### WHAT THIS TASK INVOLVES
Tally the lines of the records that contain the string "viewport", then give the total and nothing more.

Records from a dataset
* * *

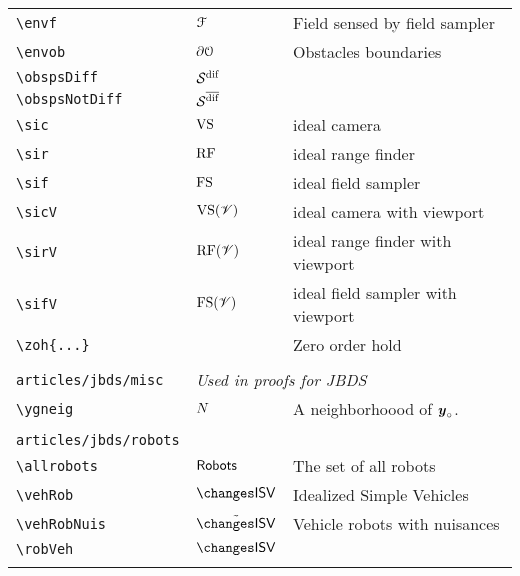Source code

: \begin{longtable}{lll}
 {\color[rgb]{0.5,0.5,0.5}\texttt{\textbackslash envf}} & $\mathcal{F}$ &  Field sensed by field sampler\\ 
 {\color[rgb]{0.5,0.5,0.5}\texttt{\textbackslash envob}} & $\partial \mathcal{O}$ &  Obstacles boundaries\\ 
 {\color[rgb]{0.5,0.5,0.5}\texttt{\textbackslash obspsDiff}} & $\obspsDiff$ & \\ 
 {\color[rgb]{0.5,0.5,0.5}\texttt{\textbackslash obspsNotDiff}} & $\obspsNotDiff$ & \\ 
 {\color[rgb]{0.5,0.5,0.5}\texttt{\textbackslash sic}} & $\text{VS}$ &  ideal camera\\ 
 {\color[rgb]{0.5,0.5,0.5}\texttt{\textbackslash sir}} & $\text{RF}$ &  ideal range finder\\ 
 {\color[rgb]{0.5,0.5,0.5}\texttt{\textbackslash sif}} & $\text{FS}$ &  ideal field sampler\\ 
 {\color[rgb]{0.5,0.5,0.5}\texttt{\textbackslash sicV}} & $\text{VS}(\mathscr{V})$ &  ideal camera with viewport\\ 
 {\color[rgb]{0.5,0.5,0.5}\texttt{\textbackslash sirV}} & $\text{RF}(\mathscr{V})$ &  ideal range finder with viewport\\ 
 {\color[rgb]{0.5,0.5,0.5}\texttt{\textbackslash sifV}} & $\text{FS}(\mathscr{V})$ &  ideal field sampler with viewport\\ 
 {\color[rgb]{0.5,0.5,0.5}\texttt{\textbackslash zoh\{...\}}} &  &  Zero order hold\\ 
  &  & \\ 
 {\color[rgb]{0.5,0.5,0.5}\texttt{articles/jbds/misc}} & \multicolumn{2}{l}{\emph{Used in proofs for JBDS}}\\ 
 \hline
{\color[rgb]{0.5,0.5,0.5}\texttt{\textbackslash ygneig}} & $N$ &  A neighborhoood of $\boldsymbol{y}_{\circ}$.\\ 
  &  & \\ 
 {\color[rgb]{0.5,0.5,0.5}\texttt{articles/jbds/robots}} & \multicolumn{2}{l}{\emph{}}\\ 
 \hline
{\color[rgb]{0.5,0.5,0.5}\texttt{\textbackslash allrobots}} & $\mathsf{Robots}$ &  The set of all robots\\ 
 {\color[rgb]{0.5,0.5,0.5}\texttt{\textbackslash vehRob}} & $\vehRob$ &  Idealized Simple Vehicles\\ 
 {\color[rgb]{0.5,0.5,0.5}\texttt{\textbackslash vehRobNuis}} & $\vehRobNuis$ &  Vehicle robots with nuisances\\ 
 {\color[rgb]{0.5,0.5,0.5}\texttt{\textbackslash robVeh}} & $\robVeh$ & \\ 
  &  & \\ 

\end{longtable}
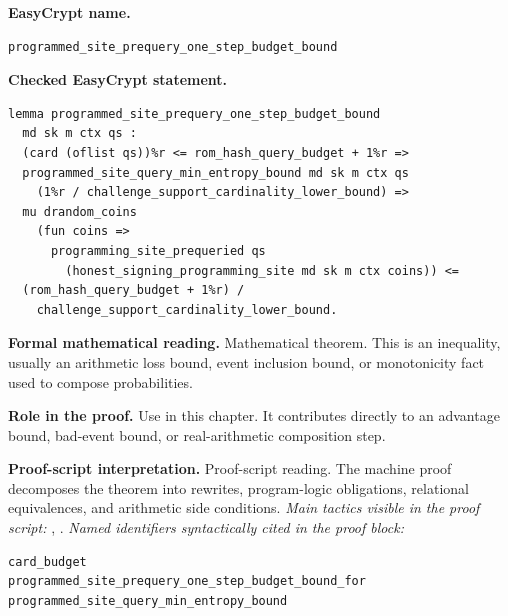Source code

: \begin{formaltheorem}
\noindent\textbf{EasyCrypt name.}
\begin{lstlisting}[language=EasyCrypt,basicstyle=\ttfamily\scriptsize]
programmed_site_prequery_one_step_budget_bound
\end{lstlisting}
\noindent\textbf{Checked EasyCrypt statement.}
\begin{lstlisting}[language=EasyCrypt,basicstyle=\ttfamily\scriptsize]
lemma programmed_site_prequery_one_step_budget_bound
  md sk m ctx qs :
  (card (oflist qs))%r <= rom_hash_query_budget + 1%r =>
  programmed_site_query_min_entropy_bound md sk m ctx qs
    (1%r / challenge_support_cardinality_lower_bound) =>
  mu drandom_coins
    (fun coins =>
      programming_site_prequeried qs
        (honest_signing_programming_site md sk m ctx coins)) <=
  (rom_hash_query_budget + 1%r) /
    challenge_support_cardinality_lower_bound.
\end{lstlisting}
\noindent\textbf{Formal mathematical reading.}
Mathematical theorem. This is an inequality, usually an arithmetic loss bound, event inclusion bound, or monotonicity fact used to compose probabilities.

\noindent\textbf{Role in the proof.}
Use in this chapter. It contributes directly to an advantage bound, bad-event bound, or real-arithmetic composition step.

\noindent\textbf{Proof-script interpretation.}
Proof-script reading. The machine proof decomposes the theorem into rewrites, program-logic obligations, relational equivalences, and arithmetic side conditions.
\emph{Main tactics visible in the proof script:} , .
\emph{Named identifiers syntactically cited in the proof block:}
\begin{lstlisting}[language=EasyCrypt,basicstyle=\ttfamily\scriptsize]
card_budget
programmed_site_prequery_one_step_budget_bound_for
programmed_site_query_min_entropy_bound
\end{lstlisting}

\end{formaltheorem}

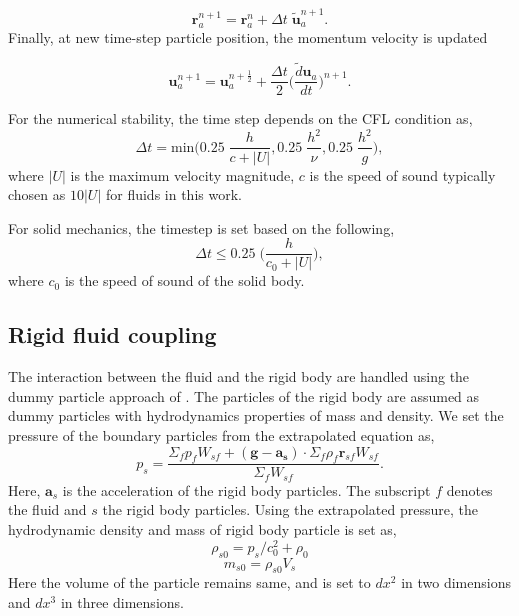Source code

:\documentclass[preprint,12pt]{elsarticle}
\newcommand{\ten}[1]{\ensuremath{\mathbf{#1}}}
\begin{document}
\begin{equation}
  \label{eq:position-update-stage-2}
  \ten{r}_{a}^{n+1} = \ten{r}_{a}^{n} + \Delta t \; \ten{\tilde{u}}_{a}^{n+1}.
\end{equation}
%
Finally, at new time-step particle position, the momentum velocity is updated

\begin{equation}
  \label{eq:velocity-update-stage-3}
  \ten{u}_a^{n+1} = \ten{u}_a^{n+\frac{1}{2}} + \frac{\Delta t}{2} \bigg(\frac{\tilde{d}\ten{u}_{a}}{dt}\bigg)^{n+1}.
\end{equation}


For the numerical stability, the time step depends on the CFL condition as,
\begin{equation}
  \label{eq:time-step-cfl}
  \Delta t = \mathrm{min} \bigg( 0.25 \; \frac{h}{c + |U|} ,  0.25 \; \frac{h^2}{\nu},  0.25 \; \frac{h^2}{g} \bigg),
\end{equation}
where $|U|$ is the maximum velocity magnitude, $c$ is the speed of sound
typically chosen as $10 |U|$ for fluids in this work.

%
For solid mechanics, the timestep is set based on the following,
\begin{equation}
  \label{eq:time-step-body-force}
  \Delta t \leq 0.25 \; \bigg(\frac{h}{c_0 + |U|} \bigg),
\end{equation}
where $c_0$ is the speed of sound of the solid body.

\FloatBarrier%
\subsection{Rigid fluid coupling}\label{subsec:rfc}
The interaction between the fluid and the rigid body are handled using the
dummy particle approach of \cite{Adami2012}. The particles of the rigid body are
assumed as dummy particles with hydrodynamics properties of mass and density.
We set the pressure of the boundary particles from the extrapolated equation
\cite{Adami2012} as,
\begin{equation}
  \label{eq:pressure-bc}
  p_s = \frac{\Sigma_f p_f W_{sf} + (\ten{g} - \ten{a}_{\ten{s}}) \cdot \Sigma_f
    \rho_f \ten{r}_{sf} W_{sf}}{\Sigma_f W_{sf}}.
\end{equation}
Here, $\ten{a}_s$ is the acceleration of the rigid body particles. The
subscript $f$ denotes the fluid and $s$ the rigid body particles. Using the
extrapolated pressure, the hydrodynamic density and mass of rigid body
particle is set as,
\begin{equation}
  \label{eq:pressure-bc}
  \rho_{s0} = p_s / c_0^2 + \rho_0
\end{equation}
\begin{equation}
  \label{eq:pressure-bc}
  m_{s0} = \rho_{s0} V_{s}
\end{equation}
Here the volume of the particle remains same, and is set to $dx^2$ in two
dimensions and $dx^3$ in three dimensions.
\end{document}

* * *

### TASK OUTPUT
3